Conversation avec Amon Tobin #2007 #archive

 

2007. Amon Tobin n’est pas vraiment le roi de l’interview, il préfère laisser parler sa musique. Timide et renfermé, ça n’a pas été simple de lui tirer les vers du nez. Derrière la carapace, on découvre un homme intègre, passionné et défricheur. Créateur d’un capharnaüm mélodique, Amon Tobin réalise une nouvelle fois un album des plus incongrus, pas évident à écouter, avec les sons de la vie quotidienne, pris sur le vif, qu’il met en boucle pour en faire un patchwork sonore aliénant.

 

* Il y a quelques années, tu venais souvent en France ; comment ça se fait que tu ne sois pas venu depuis un bon moment ?

À l’époque, je vivais en Angleterre, je n’avais qu’à traverser la Manche pour venir. Aujourd’hui, j’habite à Montréal, donc c’est moins évident. d’ailleurs, je dois apprendre le français… mais je vais doucement, c’est plus facile d’être fainéant.

 

* Pourquoi tu es allé vivre à Montréal ?

C’est une longue histoire, c’est personnel, c’est aussi pour une question pratique. Au final, ce n’est pas très important où je vis, ce qui compte c’est ce que fais et pourquoi je le fais. J’aime Montréal, j’aime la ville, les gens et l’atmosphère : c’est calme, il y a beaucoup de musiciens et beaucoup d’artistes.

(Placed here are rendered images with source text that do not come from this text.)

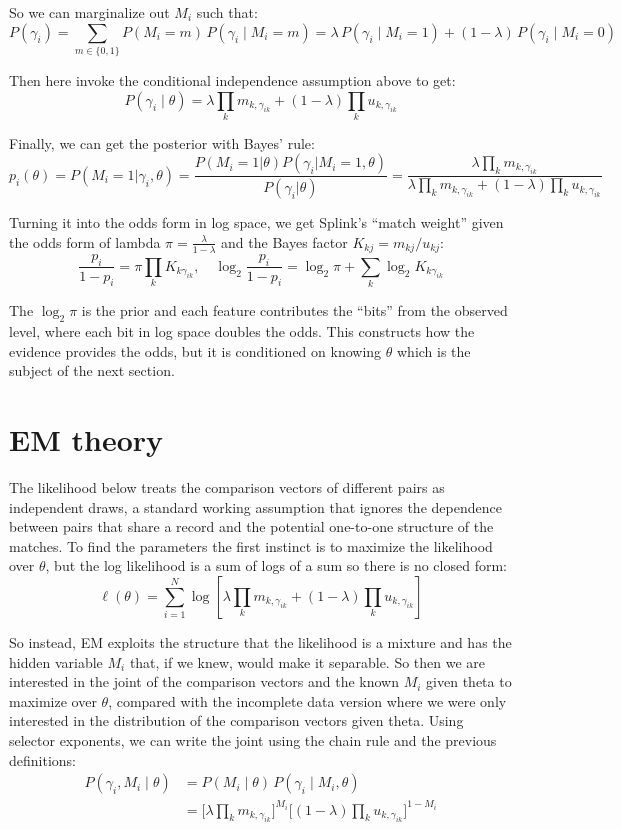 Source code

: \documentclass[11pt]{article}
\begin{document}
So we can marginalize out $M_i$ such that:
\[
P(\gamma_i) = \sum_{m \in \{0,1\}} P(M_i = m)\, P(\gamma_i \mid M_i = m)
= \lambda\, P(\gamma_i \mid M_i = 1) + (1 - \lambda)\, P(\gamma_i \mid M_i = 0)
\]

Then here invoke the conditional independence assumption above to get:
\[
P(\gamma_i \mid \theta) = \lambda \prod_k m_{k,\gamma_{ik}} + (1-\lambda) \prod_k u_{k,\gamma_{ik}}
\]

Finally, we can get the posterior with Bayes' rule:
\[
p_i(\theta) = P(M_i = 1 | \gamma_i, \theta) =  \frac{P(M_i = 1 | \theta)P(\gamma_i | M_i = 1, \theta)}{P(\gamma_i | \theta)}
= \frac{\lambda \prod_k m_{k,\gamma_{ik}}}{\lambda \prod_k m_{k,\gamma_{ik}} + (1-\lambda) \prod_k u_{k,\gamma_{ik}}}
\]

Turning it into the odds form in log space, we get Splink's ``match weight'' given the odds form of lambda $\pi = \frac{\lambda}{1 - \lambda}$ and the Bayes factor $K_{kj} = m_{kj}/u_{kj}$:
\[
\frac{p_i}{1-p_i} = \pi \prod_k K_{k\gamma_{ik}}, \quad \log_2 \frac{p_i}{1-p_i} = \log_2 \pi + \sum_k \log_2 K_{k\gamma_{ik}}
\]

The $\log_2 \pi$ is the prior and each feature contributes the ``bits'' from the observed level, where each bit in log space doubles the odds. This constructs how the evidence provides the odds, but it is conditioned on knowing $\theta$ which is the subject of the next section.

\section{EM theory}

The likelihood below treats the comparison vectors of different pairs as independent draws, a standard working assumption that ignores the dependence between pairs that share a record and the potential one-to-one structure of the matches. To find the parameters the first instinct is to maximize the likelihood over $\theta$, but the log likelihood is a sum of logs of a sum so there is no closed form:
\[
\ell(\theta) = \sum_{i=1}^{N} \log \left[ \lambda \prod_{k} m_{k,\gamma_{ik}} + (1-\lambda) \prod_{k} u_{k,\gamma_{ik}} \right]
\]

So instead, EM exploits the structure that the likelihood is a mixture and has the hidden variable $M_i$ that, if we knew, would make it separable. So then we are interested in the joint of the comparison vectors and the known $M_i$ given theta to maximize over $\theta$, compared with the incomplete data version where we were only interested in the distribution of the comparison vectors given theta. Using selector exponents, we can write the joint using the chain rule and the previous definitions:
\[
\begin{aligned}
P(\gamma_i, M_i \mid \theta) &= P(M_i \mid \theta)\, P(\gamma_i \mid M_i, \theta) \\
&= \Big[ \lambda \prod_{k} m_{k,\gamma_{ik}} \Big]^{M_i} \Big[ (1-\lambda) \prod_{k} u_{k,\gamma_{ik}} \Big]^{1-M_i}
\end{aligned}
\]
\end{document}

C’est aussi plutôt bon marché, avoir un appartement là-bas est peu onéreux. Il est donc possible d’avoir du temps pour explorer la musique, plutôt que de travailler tout le temps pour payer le loyer. Il y a vraiment une bonne vibration dans cet environnement.

 

* Il y a beaucoup de musiciens à Montréal ?

Oui, il y a beaucoup de rock, car c’est la mode actuellement : Arcade Fire, Wolf Parade, mais il y a aussi des gens comme Sixtoo, Kid Koala et des gens intéressants issus de l’électro.

 

* Ça change pour toi d’être loin de Ninja Tune ?

Non, ça n’a rien changé entre nous. On a un respect mutuel, et ils me donnent vraiment de l’espace pour faire ce que je veux. De mon côté, je n’interfère pas dans leur travail. On a de bonnes relations.

 

* En quoi vivre à Montréal est différent pour toi ?

J’ai l’habitude de voyager et d’habiter différents endroits depuis que je suis enfant. Je n’ai pas réellement de point d’attache, et je ne subis pas vraiment l’influence du milieu ou de la ville dans laquelle j’habite. J’essaie de capter de bonnes influences, mais en général ce n’est pas vraiment quelque chose d’important dans ma vie.

 

* Tu n’as pas le sentiment de racines ?

Non, pas vraiment, vu que j’ai cette habitude de déménager depuis que je suis enfant. En même temps, je peux dire que je suis attaché au Brésil. C’est de là où je viens, et même si c’est en Angleterre que j’ai vécu le plus longtemps, le Brésil est le pays qui me tient le plus à cœur. Je ne me suis jamais senti vraiment bien en Angleterre.

 

« C’est viscéral et non cérébral… »

* Tu t’es senti étranger ?

Oui, vraiment, mais pas dans le mauvais sens du terme…

 

* Tu te sens brésilien ?

Non, pas vraiment, parce que je ne le suis pas : je n’étais qu’un gosse quand je vivais là-bas. Ce qui est agréable, c’est que lorsque j’y retourne ça me semble familier comme endroit. J’y ai toute ma famille…

 

* C’est pour ça que ta musique est en constante évolution, parce que tu ne subis aucune influence ?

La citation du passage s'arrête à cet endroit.